┌─ RECORD EXCERPTS
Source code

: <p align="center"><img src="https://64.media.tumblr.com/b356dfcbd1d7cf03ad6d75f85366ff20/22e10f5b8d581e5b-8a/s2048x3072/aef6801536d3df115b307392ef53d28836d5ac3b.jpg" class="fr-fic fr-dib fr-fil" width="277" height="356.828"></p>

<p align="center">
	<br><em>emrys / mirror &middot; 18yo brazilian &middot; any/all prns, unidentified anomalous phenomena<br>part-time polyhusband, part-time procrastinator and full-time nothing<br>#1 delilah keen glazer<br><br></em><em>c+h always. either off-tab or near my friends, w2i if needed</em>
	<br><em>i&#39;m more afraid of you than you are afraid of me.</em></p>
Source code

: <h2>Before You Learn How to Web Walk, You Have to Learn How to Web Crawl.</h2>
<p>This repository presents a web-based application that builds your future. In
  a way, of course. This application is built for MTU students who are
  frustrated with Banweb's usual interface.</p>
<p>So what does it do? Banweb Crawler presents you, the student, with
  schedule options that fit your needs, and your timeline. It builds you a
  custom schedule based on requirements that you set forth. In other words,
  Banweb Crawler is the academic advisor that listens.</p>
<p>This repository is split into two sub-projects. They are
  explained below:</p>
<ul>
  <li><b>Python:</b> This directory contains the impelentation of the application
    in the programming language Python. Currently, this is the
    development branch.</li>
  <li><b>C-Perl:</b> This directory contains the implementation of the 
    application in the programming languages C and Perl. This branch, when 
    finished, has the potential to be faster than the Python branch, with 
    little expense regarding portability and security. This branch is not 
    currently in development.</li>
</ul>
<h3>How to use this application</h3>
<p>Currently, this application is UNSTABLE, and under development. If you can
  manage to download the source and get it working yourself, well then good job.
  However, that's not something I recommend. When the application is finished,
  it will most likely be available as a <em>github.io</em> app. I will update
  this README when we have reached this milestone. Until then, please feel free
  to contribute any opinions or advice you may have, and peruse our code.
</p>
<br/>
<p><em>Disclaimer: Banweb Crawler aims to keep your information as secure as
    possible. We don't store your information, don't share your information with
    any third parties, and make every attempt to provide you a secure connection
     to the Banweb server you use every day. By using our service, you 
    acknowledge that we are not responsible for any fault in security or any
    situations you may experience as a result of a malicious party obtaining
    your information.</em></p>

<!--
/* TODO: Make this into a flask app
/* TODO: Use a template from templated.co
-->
└─
**WHAT THE TASK ASKS:** Every line of the material that holds the word "branch" must be found and copied.

**RESULT:**
    development branch.</li>
    application in the programming languages C and Perl. This branch, when 
    finished, has the potential to be faster than the Python branch, with 
    little expense regarding portability and security. This branch is not 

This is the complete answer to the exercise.